The International Grains Council on Thursday raised its 2021-22 world wheat production estimate but lowered its outlook for corn and soybeans.
Reflecting the impact of hot, dry weather on crop prospects in South America, the organization dropped its global soybean forecast by 12 million tonnes from its previous report in November to 368 million tonnes, now up just 1 million from the previous year. Weather problems in South America also prompted the cut in expected world corn output, with the IGC now estimating the crop at 1.207 billion tonnes, down 5 million from November but still above 1.129 billion the previous year.

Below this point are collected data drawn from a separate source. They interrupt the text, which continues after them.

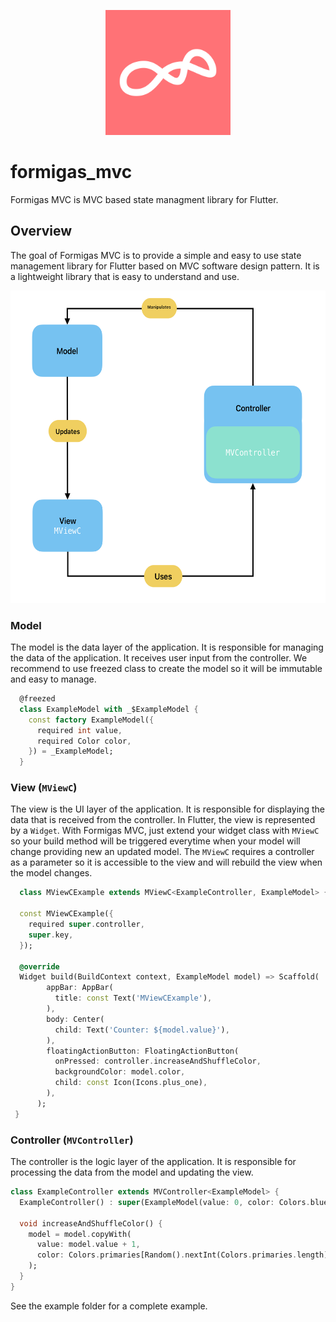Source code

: <p align="center">
  <img src="https://github.com/formigas/formigas-mvc/blob/main/doc/main_logo.png?raw=true" alt="formigas logo" height="200" />
</p>

# formigas_mvc

Formigas MVC is MVC based state managment library for Flutter.

## Overview

The goal of Formigas MVC is to provide a simple and easy to use state management library for Flutter based on MVC software design pattern. It is a lightweight library that is easy to understand and use.

<p align="center">
  <img src="https://github.com/formigas/formigas-mvc/blob/main/doc/image.png?raw=true" height="500" alt="MVC flow" />
</p>

### Model

The model is the data layer of the application. It is responsible for managing the data of the application. It receives user input from the controller. We recommend to use freezed class to create the model so it will be immutable and easy to manage.
  
```dart
  @freezed
  class ExampleModel with _$ExampleModel {
    const factory ExampleModel({
      required int value,
      required Color color,
    }) = _ExampleModel;
  }
```

### View (`MViewC`)

The view is the UI layer of the application. It is responsible for displaying the data that is received from the controller. In Flutter, the view is represented by a `Widget`. With Formigas MVC, just extend your widget class with `MViewC` so your build method will be triggered everytime when your model will change providing new an updated model. The `MViewC` requires a controller as a parameter so it is accessible to the view and will rebuild the view when the model changes.

 ```dart
   class MViewCExample extends MViewC<ExampleController, ExampleModel> {
  
   const MViewCExample({
     required super.controller,
     super.key,
   });

   @override
   Widget build(BuildContext context, ExampleModel model) => Scaffold(
         appBar: AppBar(
           title: const Text('MViewCExample'),
         ),
         body: Center(
           child: Text('Counter: ${model.value}'),
         ),
         floatingActionButton: FloatingActionButton(
           onPressed: controller.increaseAndShuffleColor,
           backgroundColor: model.color,
           child: const Icon(Icons.plus_one),
         ),
       );
  }
```

### Controller (`MVController`)

The controller is the logic layer of the application. It is responsible for processing the data from the model and updating the view.

```dart
class ExampleController extends MVController<ExampleModel> {
  ExampleController() : super(ExampleModel(value: 0, color: Colors.blue));

  void increaseAndShuffleColor() {
    model = model.copyWith(
      value: model.value + 1,
      color: Colors.primaries[Random().nextInt(Colors.primaries.length)],
    );
  }
}
```

See the example folder for a complete example.
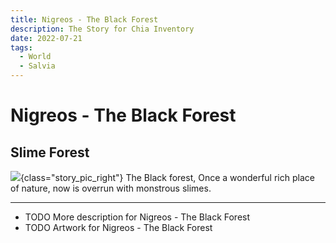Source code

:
 ```yaml
---
title: Nigreos - The Black Forest
description: The Story for Chia Inventory
date: 2022-07-21
tags:
  - World
  - Salvia
---
```


# Nigreos - The Black Forest

## Slime Forest
![](https://pbs.twimg.com/media/FXvtsLjaUAABMyx?format=png&name=small){class="story_pic_right"}
The Black forest, Once a wonderful rich place of nature, now is overrun with monstrous slimes.

<hr style="clear:both">

- TODO More description for Nigreos - The Black Forest
- TODO Artwork for Nigreos - The Black Forest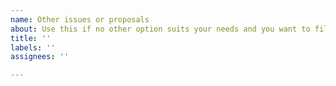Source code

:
 ```yaml
---
name: Other issues or proposals
about: Use this if no other option suits your needs and you want to fill a "normal" issue.
title: ''
labels: ''
assignees: ''

---
```

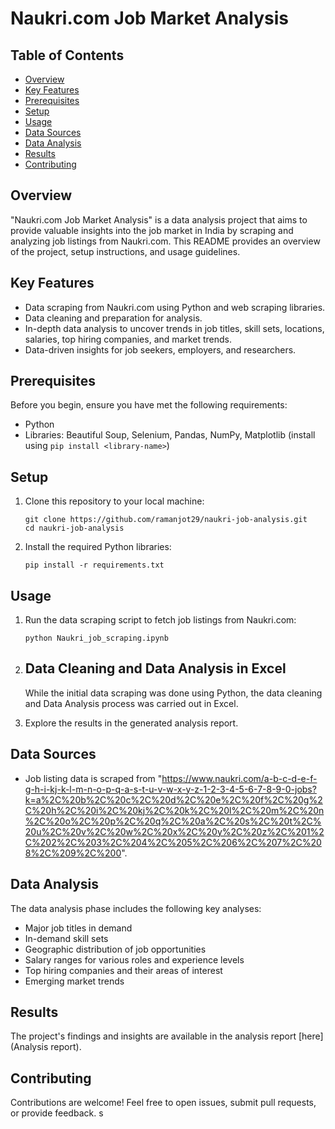 # Naukri.com Job Market Analysis

## Table of Contents
- [Overview](#overview)
- [Key Features](#key-features)
- [Prerequisites](#prerequisites)
- [Setup](#setup)
- [Usage](#usage)
- [Data Sources](#data-sources)
- [Data Analysis](#data-analysis)
- [Results](#results)
- [Contributing](#contributing)


## Overview
"Naukri.com Job Market Analysis" is a data analysis project that aims to provide valuable insights into the job market in India by scraping and analyzing job listings from Naukri.com. This README provides an overview of the project, setup instructions, and usage guidelines.

## Key Features
- Data scraping from Naukri.com using Python and web scraping libraries.
- Data cleaning and preparation for analysis.
- In-depth data analysis to uncover trends in job titles, skill sets, locations, salaries, top hiring companies, and market trends.
- Data-driven insights for job seekers, employers, and researchers.

## Prerequisites
Before you begin, ensure you have met the following requirements:
- Python 
- Libraries: Beautiful Soup, Selenium, Pandas, NumPy, Matplotlib (install using `pip install <library-name>`)

## Setup
1. Clone this repository to your local machine:
   ```shell
   git clone https://github.com/ramanjot29/naukri-job-analysis.git
   cd naukri-job-analysis
   ```

2. Install the required Python libraries:
   ```shell
   pip install -r requirements.txt
   ```

## Usage
1. Run the data scraping script to fetch job listings from Naukri.com:
   ```shell
   python Naukri_job_scraping.ipynb
   ```

2. ## Data Cleaning and  Data Analysis  in Excel
   While the initial data scraping was done using Python, the data cleaning and Data Analysis process was carried out in Excel.

3. Explore the results in the generated analysis report.

## Data Sources
- Job listing data is scraped from "https://www.naukri.com/a-b-c-d-e-f-g-h-i-kj-k-l-m-n-o-p-q-a-s-t-u-v-w-x-y-z-1-2-3-4-5-6-7-8-9-0-jobs?k=a%2C%20b%2C%20c%2C%20d%2C%20e%2C%20f%2C%20g%2C%20h%2C%20i%2C%20kj%2C%20k%2C%20l%2C%20m%2C%20n%2C%20o%2C%20p%2C%20q%2C%20a%2C%20s%2C%20t%2C%20u%2C%20v%2C%20w%2C%20x%2C%20y%2C%20z%2C%201%2C%202%2C%203%2C%204%2C%205%2C%206%2C%207%2C%208%2C%209%2C%200".

## Data Analysis
The data analysis phase includes the following key analyses:
- Major job titles in demand
- In-demand skill sets
- Geographic distribution of job opportunities
- Salary ranges for various roles and experience levels
- Top hiring companies and their areas of interest
- Emerging market trends

## Results
The project's findings and insights are available in the analysis report [here](Analysis report).

## Contributing
Contributions are welcome! Feel free to open issues, submit pull requests, or provide feedback.
s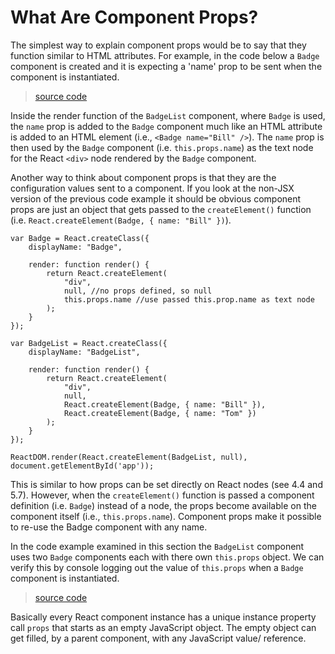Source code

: # What Are Component Props?

The simplest way to explain component props would be to say that they function similar to HTML attributes. For example, in the code below a `Badge` component is created and it is expecting a 'name' prop to be sent when the component is instantiated.

> [source code](https://jsfiddle.net/codylindley/xcL8pff7/1/#tabs=js,result,html,resources)

Inside the render function of the `BadgeList` component, where `Badge` is used, the `name` prop is added to the `Badge` component much like an HTML attribute is added to an HTML element (i.e., `<Badge name="Bill" />`). The `name` prop is then used by the `Badge` component (i.e. `this.props.name`) as the text node for the React `<div>` node rendered by the `Badge` component.

Another way to think about component props is that they are the configuration values sent to a component. If you look at the non-JSX version of the previous code example it should be obvious component props are just an object that gets passed to the `createElement()` function (i.e. `React.createElement(Badge, { name: "Bill" })`).

```
var Badge = React.createClass({
	displayName: "Badge",

	render: function render() {
		return React.createElement(
			"div",
			null, //no props defined, so null
			this.props.name //use passed this.prop.name as text node
		);
	}
});

var BadgeList = React.createClass({
	displayName: "BadgeList",

	render: function render() {
		return React.createElement(
			"div",
			null,
			React.createElement(Badge, { name: "Bill" }),
			React.createElement(Badge, { name: "Tom" })
		);
	}
});

ReactDOM.render(React.createElement(BadgeList, null), document.getElementById('app'));
```

This is similar to how props can be set directly on React nodes (see 4.4 and 5.7). However, when the `createElement()` function is passed a component definition (i.e. `Badge`) instead of a node, the props become available on the component itself (i.e., `this.props.name`). Component props make it possible to re-use the Badge component with any name.

In the code example examined in this section the `BadgeList` component uses two `Badge` components each with there own `this.props` object. We can verify this by console logging out the value of `this.props` when a `Badge` component is instantiated.

> [source code](https://jsfiddle.net/codylindley/Lv1zaudj/2/#tabs=js,result,html,resources)

Basically every React component instance has a unique instance property call `props` that starts as an empty JavaScript object. The empty object can get filled, by a parent component, with any JavaScript value/ reference.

In its January supply-demand update released Wednesday, the USDA estimated 2021/22 world soybean and corn production at 381.78 million and 1.208 billion tonnes, respectively.
On the other hand, the IGC raised its world wheat production estimate by 4 million tonnes from November to 781 million, thanks mainly to larger crops in Australia and Argentina. With the increase, output for the current marketing year now sits 8 million above 2020-21.
All told, the forecast for total world grains production (wheat and coarse grains) is down 1 million tonnes this month to 2.286 billion, versus 2.215 billion the previous year. But with reductions in expected consumption – including feed and industrial use – ending stocks are seen up 1 million tonnes from November to 601 million, versus 602 million in 2020-21.